We have already pointed out that prior to February 3, 1940 petitioner was not engaged in carrying on any trade or business and that its expenditures prior to that date were personal, family or living expenses of its stockholders, which were not allowable deductions by reason of section 24 (a) of the Code, supra. It follows that for the taxable year 1939 and for that part of 1940 prior to February 3, petitioner had no deductions allowed by Chapter 1 of the Code, except the deductions for 1939 and 1940 taxes which respondent allowed in the notice of deficiency.
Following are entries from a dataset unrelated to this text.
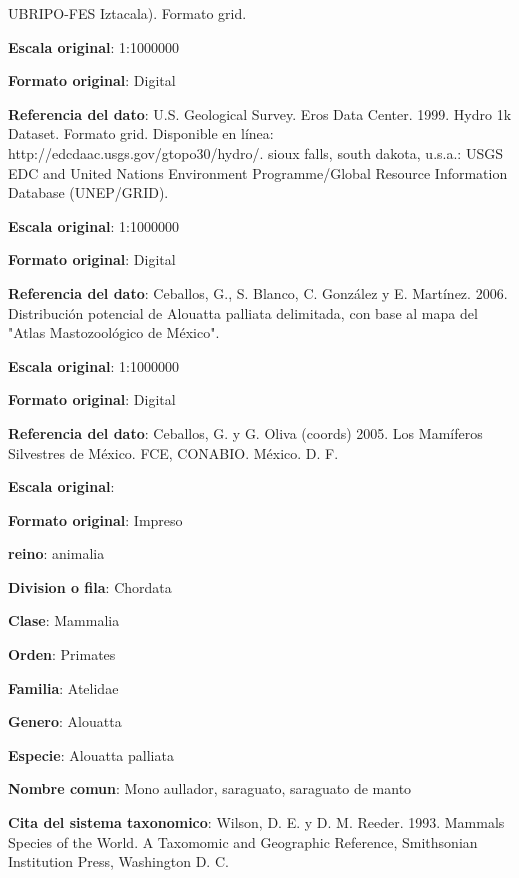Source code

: \documentclass[twoside]{book}
\begin{document}
{UBRIPO-FES Iztacala). Formato grid.

\textbf{Escala original}: 1:1000000

\textbf{Formato original}: Digital

\textbf{Referencia del dato}: U.S. Geological Survey. Eros Data Center. 1999. Hydro 1k Dataset. Formato grid. Disponible en línea: http://edcdaac.usgs.gov/gtopo30/hydro/. sioux falls, south dakota, u.s.a.: USGS EDC and United Nations Environment Programme/Global Resource Information Database (UNEP/GRID).

\textbf{Escala original}: 1:1000000

\textbf{Formato original}: Digital

\textbf{Referencia del dato}: Ceballos, G., S. Blanco, C. González y E. Martínez. 2006. Distribución potencial de Alouatta palliata delimitada, con base al mapa del "Atlas Mastozoológico de México".

\textbf{Escala original}: 1:1000000

\textbf{Formato original}: Digital

\textbf{Referencia del dato}: Ceballos, G. y G. Oliva (coords) 2005. Los Mamíferos Silvestres de México. FCE, CONABIO. México. D. F.

\textbf{Escala original}:

\textbf{Formato original}: Impreso


\textbf{reino}: animalia

\textbf{Division o fila}: Chordata

\textbf{Clase}: Mammalia

\textbf{Orden}: Primates

\textbf{Familia}: Atelidae

\textbf{Genero}: Alouatta

\textbf{Especie}: Alouatta palliata

\textbf{Nombre comun}: Mono aullador, saraguato, saraguato de manto

\textbf{Cita del sistema taxonomico}: Wilson, D. E. y D. M. Reeder. 1993. Mammals Species of the World. A Taxomomic and Geographic Reference, Smithsonian Institution Press, Washington D. C.

}
\end{document}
Therefore, except for the taxes allowed by respondent, petitioner, *187 in its 1941 and 1942 returns can not include in the computation of net operating loss carry-overs for 1939 and 1940 any part of its expenses in 1939 and any part of its expenses paid or incurred prior to February 3, 1940. Only those expenses paid or incurred after that date and found by us to have been ordinary and necessary business expenses may be included in the computation of the net operating loss carry-over for 1940.
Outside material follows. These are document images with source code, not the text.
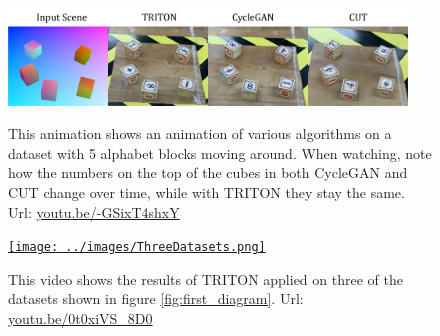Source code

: 		\begin{figure}[H]
			\begin{center}
			\href{https://youtu.be/0t0xiVS_8D0}{
					\includegraphics[width=300pt]{../images/algo_comparison_thumbnail.pdf}
					}
				\end{center}
			\caption{
				This animation shows an animation of various algorithms on a dataset with 5 alphabet blocks moving around. 
				When watching, note how the numbers on the top of the cubes in both CycleGAN and CUT change over time, while with TRITON they stay the same.
				Url: \href{https://youtu.be/-GSixT4shxY}{youtu.be/-GSixT4shxY}
			}
			\label{fig:algocomparisonvideo}
		\end{figure}



		\begin{figure}[H]
			\begin{center}
			\href{https://youtu.be/0t0xiVS_8D0}{
					\texttt{[image: ../images/ThreeDatasets.png]}
					}
				\end{center}
			\caption{
				This video shows the results of TRITON applied on three of the datasets shown in figure \ref{fig:first_diagram}.
				Url: \href{https://youtu.be/0t0xiVS_8D0}{youtu.be/0t0xiVS\_8D0}
			}
			\label{fig:algocomparisonvideo}
		\end{figure}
The petition in this cause alleges that, with respect to the calendar year 1941 respondent erroneously disallowed the deduction of a loss of $122.70 sustained on the sale of certain depreciable property. Inasmuch as petitioner has not pursued the point at the hearing or on brief, we must assume that petitioner has abandoned the point and we must sustain respondent's disallowance.
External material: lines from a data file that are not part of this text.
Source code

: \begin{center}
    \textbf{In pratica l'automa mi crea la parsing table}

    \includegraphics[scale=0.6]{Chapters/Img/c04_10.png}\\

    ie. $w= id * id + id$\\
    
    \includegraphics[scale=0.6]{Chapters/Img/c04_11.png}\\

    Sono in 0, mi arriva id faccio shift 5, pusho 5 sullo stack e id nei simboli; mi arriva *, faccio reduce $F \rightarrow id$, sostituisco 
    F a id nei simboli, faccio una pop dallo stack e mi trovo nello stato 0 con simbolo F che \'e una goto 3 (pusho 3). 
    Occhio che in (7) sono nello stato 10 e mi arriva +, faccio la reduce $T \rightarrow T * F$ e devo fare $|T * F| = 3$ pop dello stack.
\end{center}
Decision will be entered under Rule 50.


Footnotes

  • 1. SEC. 23. DEDUCTIONS FROM GROSS INCOME. In computing net income there shall be allowed as deductions:

    (a) Expenses. -

    (1) Trade or Business Expenses. -

    (A) In General. - All the ordinary and necessary expenses paid or incurred during the taxable year in carrying on any trade or business, including a reasonable allowance for salaries or other compensation for personal services actually rendered, * * *.

    REGULATIONS 103:

    SEC. 19.23(a)-1. Business expenses. - Business expenses deductible from gross income include the ordinary and necessary expenditures directly connected with or pertaining to the taxpayer's trade or business, except the classes of items which are deductible under sections 23 (b) to 23 (s) inclusive, and the regulations thereunder. * * *

    REGULATIONS 111:

    SEC. 29.23(a)-1. Business expenses. - Business expense deductible from gross income include the ordinary and necessary expenditures directly connected with or pertaining to the taxpayer's trade or business, except the classes of items which are deductible under sections 23 (b) to 23 (z). inclusive, and the regulations thereunder. * * *

  • 2. SEC. 24. ITEMS NOT DEDUCTIBLE.

    (a) General Rule. - In computing net income no deduction shall in any case be allowed in respect of -

    (1) Personal, living, or family expenses;

    * * * * *

  • 3. SEC. 23. Deductions from Gross Income. In computing net income there shall be allowed as deductions:

    * * * * *

    (S) Net Operating Loss Deduction. - For any taxable year beginning after December 31, 1939, the net operating loss deduction computed under section 122.

    * * * * *

    SEC. 122. Net Operating Loss Deduction.

    (a) Definition of Net Operating Loss. - As used in this section the term "net operating loss" means the excess of the deductions allowed * * *.